Edward Enda Haughey was born in Kilcurry, Co. Louth on the 5th January 1944 to Edward and Rose Ellen Haughey. He was baptised in Kilcurry Church. Edward did not have an easy childhood, as his father died tragically before he was born. It is thought that this may have had a motivating effect on his ambition to be successful. He always spoke fondly of his mother and encouraged others to cherish the time available with their parents.
He was educated in the Christian Brothers’ School, (CBS) Dundalk. He rarely referred to his education or his time at the CBS in Dundalk which might indicate that he may have drifted through this period of his life and was still searching for his vocation or path in life. He was a self taught, hard working, determined individual who had a thirst for knowledge. After leaving the Christian Brothers’ School in Dundalk he emigrated to New York where he became a salesman with a pharmaceutical company, working his way up to regional managing director. His time in the United States (US) allowed him to see an opportunity in the animal health industry in the UK and Europe which was lagging behind the US in terms of how the industry was evolving and developing.

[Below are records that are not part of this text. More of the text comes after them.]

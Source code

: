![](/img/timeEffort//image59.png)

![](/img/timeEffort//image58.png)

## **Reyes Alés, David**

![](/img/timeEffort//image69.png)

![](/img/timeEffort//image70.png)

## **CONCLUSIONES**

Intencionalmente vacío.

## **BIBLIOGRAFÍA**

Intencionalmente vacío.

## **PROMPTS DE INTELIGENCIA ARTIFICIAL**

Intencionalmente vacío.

In the late 1960s, Edward returned to Ireland and set up Norbrook Laboratories, bringing employment to many people in the city of Newry and the surrounding area. Edward started as a sole trader operating on a very small scale and grew the business to its present scale. As Chairman and Managing Director of Norbrook Laboratories Ltd. and Norbrook Holdings he employed approximately 3,000 people globally with 2,000 staff based in Newry City, many of them graduates and highly qualified PhD scientists. Today the company is one of largest exporters in the North of Ireland.
Edward made many significant donations over the years to educational establishments and charitable organisations. Most of these were never published and many charities and schools in the locality benefitted. He had a keen interest in the development of the science subjects in all educational establishments.

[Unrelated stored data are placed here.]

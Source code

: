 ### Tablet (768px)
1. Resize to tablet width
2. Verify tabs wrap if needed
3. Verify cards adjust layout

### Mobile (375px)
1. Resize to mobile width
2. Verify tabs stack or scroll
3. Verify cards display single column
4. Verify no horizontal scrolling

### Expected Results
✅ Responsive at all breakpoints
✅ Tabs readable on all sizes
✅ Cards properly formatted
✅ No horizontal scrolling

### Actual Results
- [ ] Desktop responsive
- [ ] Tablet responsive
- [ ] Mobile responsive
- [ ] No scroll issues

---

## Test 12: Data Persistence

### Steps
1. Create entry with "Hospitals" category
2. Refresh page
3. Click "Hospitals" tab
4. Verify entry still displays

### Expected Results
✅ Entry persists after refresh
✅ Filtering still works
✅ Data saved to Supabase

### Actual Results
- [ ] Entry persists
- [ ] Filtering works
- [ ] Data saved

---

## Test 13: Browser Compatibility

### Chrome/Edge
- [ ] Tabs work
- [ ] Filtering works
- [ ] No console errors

Edward and Mary have three children, Caroline, Edward and James. Both parents are immensely proud of their achievements and love them dearly, a love that is mutual. Sadly, on the evening of the 13th March Mary lost a loving husband and Caroline, Edward and James are mourning the loss of a loving father who was taken from them very suddenly. This is indeed very painful for them, a pain that only they as individuals fully appreciate.

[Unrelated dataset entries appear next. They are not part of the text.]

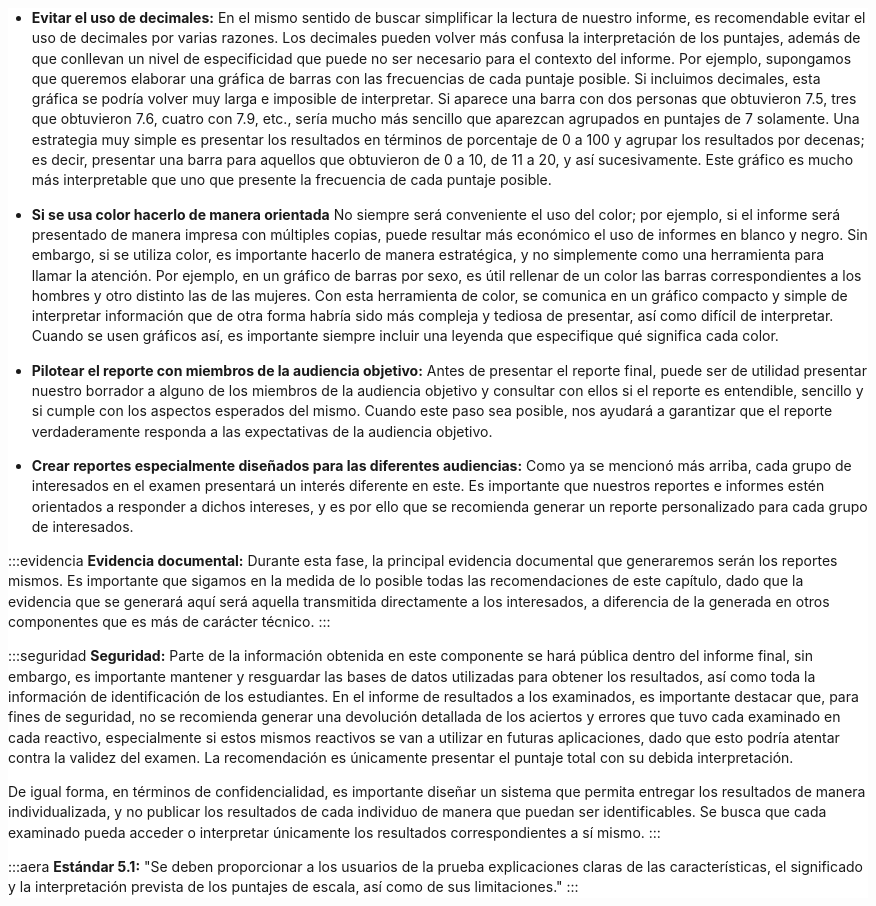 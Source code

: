 *	**Evitar el uso de decimales:** En el mismo sentido de buscar simplificar la lectura de nuestro informe, es recomendable evitar el uso de decimales por varias razones. Los decimales pueden volver más confusa la interpretación de los puntajes, además de que conllevan un nivel de especificidad que puede no ser necesario para el contexto del informe. Por ejemplo, supongamos que queremos elaborar una gráfica de barras con las frecuencias de cada puntaje posible. Si incluimos decimales,  esta gráfica se podría volver muy larga e imposible de interpretar. Si aparece una barra con dos personas que obtuvieron 7.5, tres que obtuvieron 7.6, cuatro con 7.9, etc., sería mucho más sencillo que aparezcan agrupados en puntajes de 7 solamente. Una estrategia muy simple es presentar los resultados en términos de porcentaje de 0 a 100 y agrupar los resultados por decenas; es decir, presentar una barra para aquellos que obtuvieron de 0 a 10, de 11 a 20, y así sucesivamente. Este gráfico es mucho más interpretable que uno que presente la frecuencia de cada puntaje posible.

*	**Si se usa color hacerlo de manera orientada** No siempre será conveniente el uso del color; por ejemplo, si el informe será presentado de manera impresa con múltiples copias, puede resultar más económico el uso de informes en blanco y negro. Sin embargo, si se utiliza color, es importante hacerlo de manera estratégica, y no simplemente como una herramienta para llamar la atención. Por ejemplo, en un gráfico de barras por sexo, es útil rellenar de un color las barras correspondientes a los hombres y otro distinto las de las mujeres. Con esta herramienta de color, se comunica en un gráfico compacto y simple de interpretar información que de otra forma habría sido más compleja y tediosa de presentar, así como difícil de interpretar. Cuando se usen gráficos así, es importante siempre incluir una leyenda que especifique qué significa cada color. 

*	**Pilotear el reporte con miembros de la audiencia objetivo:** Antes de presentar el reporte final, puede ser de utilidad presentar nuestro borrador a alguno de los miembros de la audiencia objetivo y consultar con ellos si el reporte es entendible, sencillo y si cumple con los aspectos esperados del mismo. Cuando este paso sea posible, nos ayudará a garantizar que el reporte verdaderamente responda a las expectativas de la audiencia objetivo.

*	**Crear reportes especialmente diseñados para las diferentes audiencias:** Como ya se mencionó más arriba, cada grupo de interesados en el examen presentará un interés diferente en este. Es importante que nuestros reportes e informes estén orientados a responder a dichos intereses, y es por ello que se recomienda generar un reporte personalizado para cada grupo de interesados.

:::evidencia
**Evidencia documental:**
Durante esta fase, la principal evidencia documental que generaremos serán los reportes mismos. Es importante que sigamos en la medida de lo posible todas las recomendaciones de este capítulo,  dado que la evidencia que se generará aquí será aquella transmitida directamente a los interesados, a diferencia de la generada en otros componentes que es más de carácter técnico.
:::

:::seguridad
**Seguridad:**
Parte de la información obtenida en este componente se hará pública dentro del informe final, sin embargo, es importante mantener y resguardar las bases de datos utilizadas para obtener los resultados, así como toda la información de identificación de los estudiantes. En el informe de resultados a los examinados, es importante destacar que, para fines de seguridad, no se recomienda generar una devolución detallada de los aciertos y errores que tuvo cada examinado en cada reactivo, especialmente si estos mismos reactivos se van a utilizar en futuras aplicaciones, dado que esto podría atentar contra la validez del examen. La recomendación es únicamente presentar el puntaje total con su debida interpretación. 

De igual forma, en términos de confidencialidad, es importante diseñar un sistema que permita entregar los resultados de manera individualizada, y no publicar los resultados de cada individuo de manera que puedan ser identificables. Se busca que cada examinado pueda acceder o interpretar únicamente los resultados correspondientes a sí mismo.
:::

:::aera
**Estándar 5.1:** 
"Se deben proporcionar a los usuarios de la prueba explicaciones claras de las características, el significado y la interpretación prevista de los puntajes de escala, así como de sus limitaciones."
:::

Family was very important for Edward. He valued the importance of education and encouraged each sibling to pursue their post primary and third level education. Today’s deceased was someone who had during his life a great influence on so many people both family and friends. He was also someone who had a huge love of nature, flowers and trees, very much in touch with nature.
The author of the Book of wisdom talks about the quality of life and not merely length of days. The book of Ecclesiasticus says, “A life well lived has no ending” – those who have brought us close to God in life continue to inspire and challenge us to remain close to Him in the way they face their death.
On behalf of Bishop McAreavey, the Priests of the Parish, on behalf of everyone here and on my own behalf, I extend our sincere sympathy to Edward’s wife Lady Mary Ballyedmond, his daughter Caroline, sons Edward and James, son in law Mark, granddaughters Alexandra, Victoria and Cosima, and the entire family circle.
You, the Haughey family, will be in our thoughts and prayers in the days and weeks ahead. Go nDéana Dia Trócaire ar a anam.
- Canon Francis Brown delivered his homily during 11.30am Mass today in the Cathedral of Saint Patrick and Saint Colman, Newry, County Down, in the Diocese of Dromore.